A Fourth Circuit panel found that the crime of interstate domestic violence doesn’t continue after the death of a victim, but it declined to resentence Lawrence Florentine.

RICHMOND, Va. (CN) — A South Carolina man who burned his wife’s body after killing her will not be resentenced, a Fourth Circuit panel found Thursday.

Lawrence Florentine was convicted of the second-degree murder of his wife, Nicole Zahnd Florentine, after pleading guilty in October 2023 to interstate domestic violence resulting in death, use of a firearm to cause death, obstruction of justice and use of fire during the commission of a felony. He is believed to have shot her in the head in South Carolina in June 2020, then transported her body to Kentucky, where he doused her with gasoline, set her body on fire and buried her remains in a shallow grave.

Florentine argued before the Fourth Circuit in December that he was unfairly given an extra 10 years in prison for burning her body despite not using fire in the murder.

The lower court had found that the crime of interstate domestic violence continued even after Nicole had passed, and that it was a continuing offense when Florentine set her body on fire. Florentine had used fire to commit a felony, it held, the crime of interstate domestic violence. He was sentenced to 30 years in prison.

The lower court denied Florentine’s motion to dismiss after he entered into a plea agreement, finding that crime of interstate domestic violence resulting in death is a continuing offense that isn’t inherently complete when the victim dies. The plea agreement carved out an exception that allowed Florentine to appeal an unfavorable ruling on the fourth charge in his case: the use of fire to commit a felony.

The lower court was wrong in allowing the use-of-fire charge to stand when Florentine asked to dismiss it, the Fourth Circuit panel said in its opinion Thursday.

“The crime of interstate domestic violence ends when a victim dies,” U.S. Circuit Judge Nicole Berner said in the panel’s 14-page opinion. “Because conduct undertaken to conceal a victim’s death after the fact lies beyond the reach of the interstate domestic violence statute, Florentine did not use fire to commit the felony of interstate domestic violence.”

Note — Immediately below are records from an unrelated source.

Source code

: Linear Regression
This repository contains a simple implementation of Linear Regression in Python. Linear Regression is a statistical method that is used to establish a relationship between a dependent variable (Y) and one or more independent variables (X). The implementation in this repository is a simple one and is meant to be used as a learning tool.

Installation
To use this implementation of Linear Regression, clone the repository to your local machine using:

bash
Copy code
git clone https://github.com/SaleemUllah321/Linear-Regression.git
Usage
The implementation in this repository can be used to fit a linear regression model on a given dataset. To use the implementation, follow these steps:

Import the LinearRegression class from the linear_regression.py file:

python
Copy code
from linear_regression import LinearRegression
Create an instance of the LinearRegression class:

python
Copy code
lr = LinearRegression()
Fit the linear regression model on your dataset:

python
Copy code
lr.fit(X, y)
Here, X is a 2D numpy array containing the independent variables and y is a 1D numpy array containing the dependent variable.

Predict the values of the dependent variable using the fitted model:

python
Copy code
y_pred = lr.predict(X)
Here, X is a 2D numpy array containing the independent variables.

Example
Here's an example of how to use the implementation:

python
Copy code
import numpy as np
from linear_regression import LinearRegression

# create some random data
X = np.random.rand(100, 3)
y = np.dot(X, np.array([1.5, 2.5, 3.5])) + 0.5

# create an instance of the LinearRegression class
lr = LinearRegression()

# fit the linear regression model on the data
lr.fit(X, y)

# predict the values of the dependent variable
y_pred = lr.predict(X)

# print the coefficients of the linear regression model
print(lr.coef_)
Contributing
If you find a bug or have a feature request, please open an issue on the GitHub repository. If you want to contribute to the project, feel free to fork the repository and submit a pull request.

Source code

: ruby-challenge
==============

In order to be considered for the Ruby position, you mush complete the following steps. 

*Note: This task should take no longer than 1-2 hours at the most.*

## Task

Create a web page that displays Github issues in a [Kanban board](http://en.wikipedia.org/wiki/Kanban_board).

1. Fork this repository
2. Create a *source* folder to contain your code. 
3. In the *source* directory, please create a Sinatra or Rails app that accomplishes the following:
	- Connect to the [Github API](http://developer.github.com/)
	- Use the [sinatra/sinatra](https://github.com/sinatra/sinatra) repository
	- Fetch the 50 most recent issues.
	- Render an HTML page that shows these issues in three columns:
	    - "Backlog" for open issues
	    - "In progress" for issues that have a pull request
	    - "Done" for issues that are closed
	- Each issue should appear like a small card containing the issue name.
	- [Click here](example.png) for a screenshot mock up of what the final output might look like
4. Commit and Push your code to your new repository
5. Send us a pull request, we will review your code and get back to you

But the three-judge panel disagreed that resentencing was necessary, pointing out that the lower court “repeatedly explained” that it would have imposed the same sentence even if it had dismissed the additional fire charge, due to Florentine’s desecration of his wife’s body. The panel remanded the case solely to amend the lower court’s judgment.

The government had argued that committing interstate domestic violence includes acts to evade law enforcement, and that burning Nicole’s body was an act of concealment. It had also asked that Florentine not be resentenced.

The government’s argument that interstate domestic violence can continue beyond the victim’s death fails to consider that once a person has died, they no longer continue to be a “spouse” or “partner” moving across state lines, Berner said. Moving a corpse across state lines falls outside the bounds of interstate transit in the domestic violence statute, the Joe Biden appointee noted.

During oral arguments, U.S. Circuit Judge G. Steven Agee pushed back on the government’s argument that interstate domestic violence continues even after the victim’s death.

“It just doesn’t seem to me to make sense that you can have this continuing crime to a corpse,” the George W. Bush appointee said.

Agee and U.S. Circuit Judge Stephanie Thacker, a Barack Obama appointee, joined Berner in the opinion.

A representative for the U.S. Attorney’s Office declined to comment. Counsel for Florentine did not immediately respond to a request for comment.